• The task
Pull every line holding the word "that" out of the data and copy it.

• Extracted material
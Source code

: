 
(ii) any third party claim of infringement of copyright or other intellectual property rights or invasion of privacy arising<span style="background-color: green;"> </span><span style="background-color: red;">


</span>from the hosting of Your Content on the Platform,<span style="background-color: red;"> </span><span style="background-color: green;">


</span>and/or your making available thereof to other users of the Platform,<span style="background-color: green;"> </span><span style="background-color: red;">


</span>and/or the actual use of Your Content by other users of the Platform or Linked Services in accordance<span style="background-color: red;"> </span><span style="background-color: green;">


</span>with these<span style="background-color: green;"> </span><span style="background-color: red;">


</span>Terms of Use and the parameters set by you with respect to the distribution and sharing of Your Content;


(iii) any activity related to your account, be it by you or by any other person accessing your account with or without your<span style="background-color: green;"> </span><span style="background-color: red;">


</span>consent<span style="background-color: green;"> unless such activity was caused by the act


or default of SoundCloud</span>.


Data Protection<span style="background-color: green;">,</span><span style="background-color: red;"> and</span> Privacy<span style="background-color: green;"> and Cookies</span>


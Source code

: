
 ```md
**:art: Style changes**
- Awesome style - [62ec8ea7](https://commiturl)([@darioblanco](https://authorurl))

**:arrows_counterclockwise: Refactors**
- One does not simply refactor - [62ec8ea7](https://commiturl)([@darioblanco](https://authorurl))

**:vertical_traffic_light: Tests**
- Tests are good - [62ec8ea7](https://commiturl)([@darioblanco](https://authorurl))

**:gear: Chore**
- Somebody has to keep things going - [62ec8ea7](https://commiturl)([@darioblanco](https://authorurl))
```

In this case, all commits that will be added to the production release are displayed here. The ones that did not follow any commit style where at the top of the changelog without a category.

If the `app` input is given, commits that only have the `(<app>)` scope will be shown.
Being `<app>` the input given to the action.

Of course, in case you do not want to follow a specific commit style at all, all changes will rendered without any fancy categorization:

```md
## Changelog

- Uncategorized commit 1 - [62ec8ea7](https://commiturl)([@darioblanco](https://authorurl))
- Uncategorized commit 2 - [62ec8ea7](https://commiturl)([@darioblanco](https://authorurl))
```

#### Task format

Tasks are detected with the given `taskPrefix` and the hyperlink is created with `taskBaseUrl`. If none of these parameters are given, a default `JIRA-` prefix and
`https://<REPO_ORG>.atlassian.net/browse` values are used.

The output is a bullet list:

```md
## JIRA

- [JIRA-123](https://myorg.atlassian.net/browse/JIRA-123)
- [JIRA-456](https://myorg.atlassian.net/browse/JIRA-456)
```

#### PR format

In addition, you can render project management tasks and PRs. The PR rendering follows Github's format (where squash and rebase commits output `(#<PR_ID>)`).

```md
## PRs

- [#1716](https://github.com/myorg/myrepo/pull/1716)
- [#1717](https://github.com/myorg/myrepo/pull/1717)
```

• Completed exercise
In this case, all commits that will be added to the production release are displayed here. The ones that did not follow any commit style where at the top of the changelog without a category.
If the `app` input is given, commits that only have the `(<app>)` scope will be shown.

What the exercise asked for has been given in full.